* Task to carry out
Which lines below contain the word "localhost"? Copy each one.

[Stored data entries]
******

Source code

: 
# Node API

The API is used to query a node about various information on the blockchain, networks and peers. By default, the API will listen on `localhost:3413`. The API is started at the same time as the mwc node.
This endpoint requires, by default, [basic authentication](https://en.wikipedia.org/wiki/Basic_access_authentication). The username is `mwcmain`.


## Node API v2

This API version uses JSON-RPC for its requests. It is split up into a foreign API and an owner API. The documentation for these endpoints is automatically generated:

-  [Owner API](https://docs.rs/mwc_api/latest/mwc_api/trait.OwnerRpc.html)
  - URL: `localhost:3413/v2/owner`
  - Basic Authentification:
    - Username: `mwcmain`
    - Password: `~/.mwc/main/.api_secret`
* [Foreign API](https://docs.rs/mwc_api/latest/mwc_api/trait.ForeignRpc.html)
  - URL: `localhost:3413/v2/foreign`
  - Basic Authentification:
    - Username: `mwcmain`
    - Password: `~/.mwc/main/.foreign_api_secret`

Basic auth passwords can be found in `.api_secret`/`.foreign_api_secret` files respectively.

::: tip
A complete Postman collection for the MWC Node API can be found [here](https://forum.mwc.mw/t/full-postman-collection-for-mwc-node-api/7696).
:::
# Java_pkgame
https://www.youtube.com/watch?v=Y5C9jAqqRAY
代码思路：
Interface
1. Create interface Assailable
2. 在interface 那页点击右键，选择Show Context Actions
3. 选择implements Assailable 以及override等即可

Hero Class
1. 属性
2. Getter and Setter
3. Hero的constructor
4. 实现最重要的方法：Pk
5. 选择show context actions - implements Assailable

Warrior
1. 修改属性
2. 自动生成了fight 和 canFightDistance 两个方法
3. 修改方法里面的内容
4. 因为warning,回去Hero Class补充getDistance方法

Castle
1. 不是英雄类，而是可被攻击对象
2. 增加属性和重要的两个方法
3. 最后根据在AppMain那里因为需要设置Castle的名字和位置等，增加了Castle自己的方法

******

* Response to the exercise
The API is used to query a node about various information on the blockchain, networks and peers. By default, the API will listen on `localhost:3413`. The API is started at the same time as the mwc node.
  - URL: `localhost:3413/v2/owner`
  - URL: `localhost:3413/v2/foreign`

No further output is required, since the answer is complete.